» **Your assignment**
Please transcribe the data exactly as shown, skipping the images.

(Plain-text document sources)
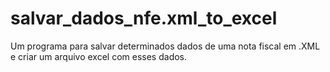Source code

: # salvar_dados_nfe.xml_to_excel
 Um programa para salvar determinados dados de uma nota fiscal em .XML e criar um arquivo excel com esses dados.
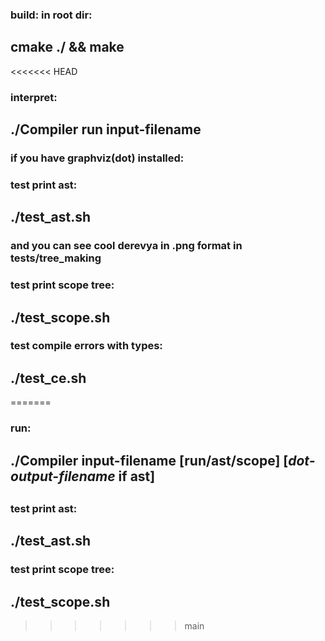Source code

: ### build: in root dir:
## cmake ./ && make
<<<<<<< HEAD
### interpret:
## ./Compiler run input-filename
### if you have graphviz(dot) installed:
### test print ast:
## ./test_ast.sh
### and you can see cool derevya in .png format in tests/tree_making
### test print scope tree:
## ./test_scope.sh
### test compile errors with types:
## ./test_ce.sh
=======
### run:
## ./Compiler input-filename [run/ast/scope] [_dot-output-filename_ if ast]
##
### test print ast:
## ./test_ast.sh
### test print scope tree:
## ./test_scope.sh
>>>>>>> main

» **Solved exercise**
Source code

: # salvar_dados_nfe.xml_to_excel
 Um programa para salvar determinados dados de uma nota fiscal em .XML e criar um arquivo excel com esses dados.
Source code

: ### build: in root dir:
## cmake ./ && make
<<<<<<< HEAD
### interpret:
## ./Compiler run input-filename
### if you have graphviz(dot) installed:
### test print ast:
## ./test_ast.sh
### and you can see cool derevya in .png format in tests/tree_making
### test print scope tree:
## ./test_scope.sh
### test compile errors with types:
## ./test_ce.sh
=======
### run:
## ./Compiler input-filename [run/ast/scope] [_dot-output-filename_ if ast]
##
### test print ast:
## ./test_ast.sh
### test print scope tree:
## ./test_scope.sh
>>>>>>> main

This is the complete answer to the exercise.